= Exercise objective =
Restate word for word the lines of the records below, starting at the line that contains "GTOCX GUI Toolset" and ending at the line that contains "or from the", with both of those lines included and nothing else.
___ Provided records ___
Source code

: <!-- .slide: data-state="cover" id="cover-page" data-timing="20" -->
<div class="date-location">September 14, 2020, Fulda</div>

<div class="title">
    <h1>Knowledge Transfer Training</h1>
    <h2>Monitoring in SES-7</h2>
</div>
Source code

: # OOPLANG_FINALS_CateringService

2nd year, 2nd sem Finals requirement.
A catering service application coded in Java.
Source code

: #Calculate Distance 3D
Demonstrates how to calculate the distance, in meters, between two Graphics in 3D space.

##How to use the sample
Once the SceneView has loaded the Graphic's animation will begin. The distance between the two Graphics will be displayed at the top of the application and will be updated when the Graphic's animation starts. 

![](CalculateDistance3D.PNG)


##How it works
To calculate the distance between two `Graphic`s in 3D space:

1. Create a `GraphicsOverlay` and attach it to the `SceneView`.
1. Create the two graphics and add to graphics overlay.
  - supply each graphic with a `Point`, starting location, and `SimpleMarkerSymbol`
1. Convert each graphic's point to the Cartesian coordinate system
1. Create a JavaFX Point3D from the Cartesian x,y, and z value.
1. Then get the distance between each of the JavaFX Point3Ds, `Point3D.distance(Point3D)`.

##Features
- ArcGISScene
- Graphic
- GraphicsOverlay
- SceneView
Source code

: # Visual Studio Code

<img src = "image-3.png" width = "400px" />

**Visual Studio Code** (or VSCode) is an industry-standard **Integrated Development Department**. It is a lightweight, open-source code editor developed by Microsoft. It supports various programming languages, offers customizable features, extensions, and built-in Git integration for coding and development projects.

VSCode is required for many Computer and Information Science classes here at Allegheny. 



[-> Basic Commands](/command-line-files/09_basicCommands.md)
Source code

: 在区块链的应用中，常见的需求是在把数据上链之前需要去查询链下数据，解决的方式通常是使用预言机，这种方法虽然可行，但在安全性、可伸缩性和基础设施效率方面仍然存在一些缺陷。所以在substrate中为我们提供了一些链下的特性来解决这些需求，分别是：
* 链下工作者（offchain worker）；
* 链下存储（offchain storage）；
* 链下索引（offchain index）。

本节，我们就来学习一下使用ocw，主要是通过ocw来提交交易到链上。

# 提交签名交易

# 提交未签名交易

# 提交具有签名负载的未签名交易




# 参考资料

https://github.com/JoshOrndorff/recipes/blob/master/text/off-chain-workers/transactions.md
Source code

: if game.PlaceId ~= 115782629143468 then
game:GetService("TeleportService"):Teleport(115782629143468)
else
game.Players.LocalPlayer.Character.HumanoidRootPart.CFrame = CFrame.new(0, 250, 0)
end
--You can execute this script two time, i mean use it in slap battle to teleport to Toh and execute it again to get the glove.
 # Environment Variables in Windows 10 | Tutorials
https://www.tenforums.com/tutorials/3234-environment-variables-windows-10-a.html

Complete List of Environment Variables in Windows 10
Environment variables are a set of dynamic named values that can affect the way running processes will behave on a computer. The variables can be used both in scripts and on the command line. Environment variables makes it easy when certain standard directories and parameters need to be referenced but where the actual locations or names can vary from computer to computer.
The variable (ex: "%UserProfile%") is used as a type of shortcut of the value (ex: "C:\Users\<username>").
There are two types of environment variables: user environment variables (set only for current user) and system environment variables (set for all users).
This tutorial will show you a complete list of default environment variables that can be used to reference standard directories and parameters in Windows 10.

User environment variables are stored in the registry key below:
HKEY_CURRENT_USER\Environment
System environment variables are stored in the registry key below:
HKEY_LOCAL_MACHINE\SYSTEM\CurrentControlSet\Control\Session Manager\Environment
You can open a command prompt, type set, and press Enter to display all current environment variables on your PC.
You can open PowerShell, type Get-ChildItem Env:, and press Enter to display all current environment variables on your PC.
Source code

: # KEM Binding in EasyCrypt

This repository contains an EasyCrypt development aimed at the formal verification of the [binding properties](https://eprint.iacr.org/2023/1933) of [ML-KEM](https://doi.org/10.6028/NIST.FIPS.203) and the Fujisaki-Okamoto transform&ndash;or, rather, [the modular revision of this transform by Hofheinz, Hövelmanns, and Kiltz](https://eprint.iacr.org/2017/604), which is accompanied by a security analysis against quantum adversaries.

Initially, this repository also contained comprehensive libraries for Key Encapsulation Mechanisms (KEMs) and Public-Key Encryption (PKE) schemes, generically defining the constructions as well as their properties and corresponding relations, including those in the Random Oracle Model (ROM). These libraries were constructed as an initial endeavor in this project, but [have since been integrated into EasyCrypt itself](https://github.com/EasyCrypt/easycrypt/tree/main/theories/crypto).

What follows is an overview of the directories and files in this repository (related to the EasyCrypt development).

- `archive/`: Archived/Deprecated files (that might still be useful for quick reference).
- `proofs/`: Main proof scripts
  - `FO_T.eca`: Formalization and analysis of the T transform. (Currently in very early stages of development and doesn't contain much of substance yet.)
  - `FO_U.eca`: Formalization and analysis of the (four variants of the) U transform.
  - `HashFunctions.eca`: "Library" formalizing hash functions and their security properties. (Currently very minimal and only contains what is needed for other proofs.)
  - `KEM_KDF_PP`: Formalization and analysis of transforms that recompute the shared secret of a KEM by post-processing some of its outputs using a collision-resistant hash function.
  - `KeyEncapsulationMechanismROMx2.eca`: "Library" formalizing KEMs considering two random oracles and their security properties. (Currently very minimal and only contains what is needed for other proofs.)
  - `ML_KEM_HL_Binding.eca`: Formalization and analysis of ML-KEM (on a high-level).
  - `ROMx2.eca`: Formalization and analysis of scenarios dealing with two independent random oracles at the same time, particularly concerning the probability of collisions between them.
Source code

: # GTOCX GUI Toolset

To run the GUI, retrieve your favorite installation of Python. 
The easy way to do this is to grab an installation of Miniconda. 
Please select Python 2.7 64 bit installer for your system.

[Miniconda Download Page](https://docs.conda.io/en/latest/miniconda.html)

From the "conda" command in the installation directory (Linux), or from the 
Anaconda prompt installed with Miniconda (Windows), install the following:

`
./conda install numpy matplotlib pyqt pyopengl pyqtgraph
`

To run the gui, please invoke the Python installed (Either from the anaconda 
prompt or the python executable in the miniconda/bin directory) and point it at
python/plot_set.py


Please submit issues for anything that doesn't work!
___
= Written solution =
: # GTOCX GUI Toolset

To run the GUI, retrieve your favorite installation of Python. 
The easy way to do this is to grab an installation of Miniconda. 
Please select Python 2.7 64 bit installer for your system.

[Miniconda Download Page](https://docs.conda.io/en/latest/miniconda.html)

From the "conda" command in the installation directory (Linux), or from the 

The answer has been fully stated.